Rochelle Terman Named the Recipient of the 2024 APSA-IPSA Theodore J. Lowi First Book Award

Publication date: Tue, 23 Jul 2024

The 2024 APSA-IPSA Theodore J. Lowi First Book Award has been awarded to Rochelle Terman for her first book, titled The Geopolitics of Shaming: When Human Rights Pressure Works - and When It Backfires, published by Princeton University Press in 2023. Rochelle Terman is an assistant professor in the Department of Political Science at the University of Chicago. She specializes in international norms and human rights.

The APSA-IPSA Theodore J. Lowi First Book Award has been established to honor Lowi’s distinctive contributions to the study of politics. Throughout a prolific and influential career, Lowi developed new understandings of the relationship of public policy to politics, the influence of institutional arrangements to the exercise of power, the role of ideology in the development of political parties, the relationship of democracy to law, the relevance of concept analysis for theory building, and more.

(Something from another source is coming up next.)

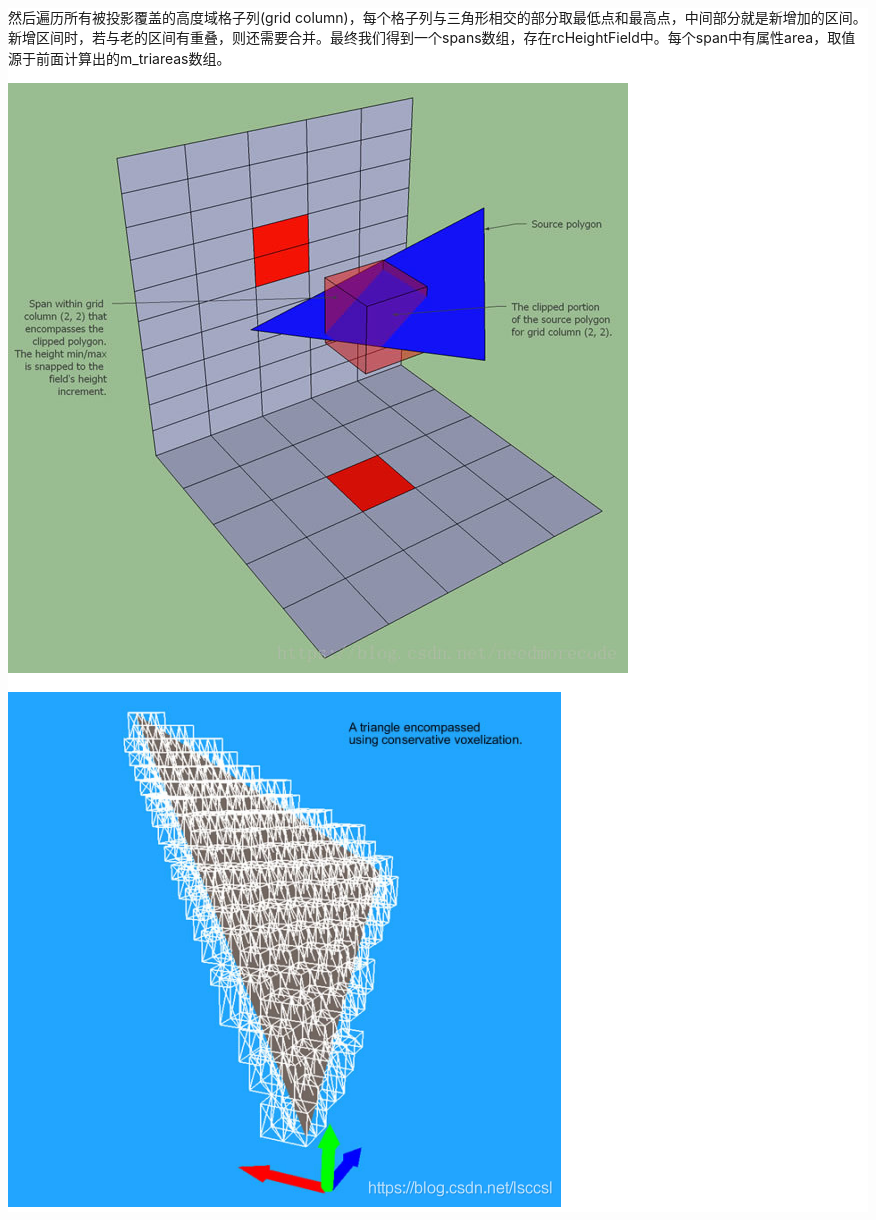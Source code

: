 然后遍历所有被投影覆盖的高度域格子列(grid column)，每个格子列与三角形相交的部分取最低点和最高点，中间部分就是新增加的区间。新增区间时，若与老的区间有重叠，则还需要合并。最终我们得到一个spans数组，存在rcHeightField中。每个span中有属性area，取值源于前面计算出的m_triareas数组。

![这里写图片描述](Spline.assets/70-16524297230192.jpeg)

![img](Spline.assets/watermark,type_ZmFuZ3poZW5naGVpdGk,shadow_10,text_aHR0cHM6Ly9ibG9nLmNzZG4ubmV0L2xzY2NzbA==,size_16,color_FFFFFF,t_70-16524305862847.png)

Citation from the Award Committee
The APSA-IPSA Theodore J. Lowi First Book Award committee has unanimously selected Professor Termans’s book, The Geopolitics of Shaming: When Human Rights Pressure Works - and When It Backfires. This innovative study on the use of international moral pressure against a government violating the rights of its citizens combines evidence from large-scale cross-national data, original survey experiments, and multiple in-depth case studies across a wide range of contexts. Terman presents a new theory on the strategic logic of international human rights enforcement, revealing why and how states punish violations in other countries, when shaming leads to an improvement in human rights conditions, and when it backfires.

The book establishes that human rights shaming is a deeply political process, one that operates in and through strategic relationships. Arguing that preexisting geopolitical relationships condition both the causes and consequences of shaming in world politics, Terman shows how adversaries are quick to condemn human rights abuses but often provoke a counterproductive response, while friends and allies are the most effective shamers, but can be reluctant to impose meaningful sanctions. Offering a new take on the role of norms in international affairs, The Geopolitics of Shaming represents an important contribution to our understanding of the global human rights project.

Rochelle Terman is an Assistant Professor in the Department of Political Science at the University of Chicago. She specializes in international norms and human rights. Her first book, The Geopolitics of Shaming: When Human Rights Pressure Works - and When It Backfires, was published in 2023 with Princeton University Press. She has also produced work on gender, Islamophobia, and computational social science. Prof. Terman earned her B.A. from the University of Chicago, and Ph.D. in Political Science with a designated emphasis in Gender & Women’s Studies from the University of California, Berkeley. She joined the University of Chicago from Stanford University, where she was a post-doc at the Center for International Security and Cooperation.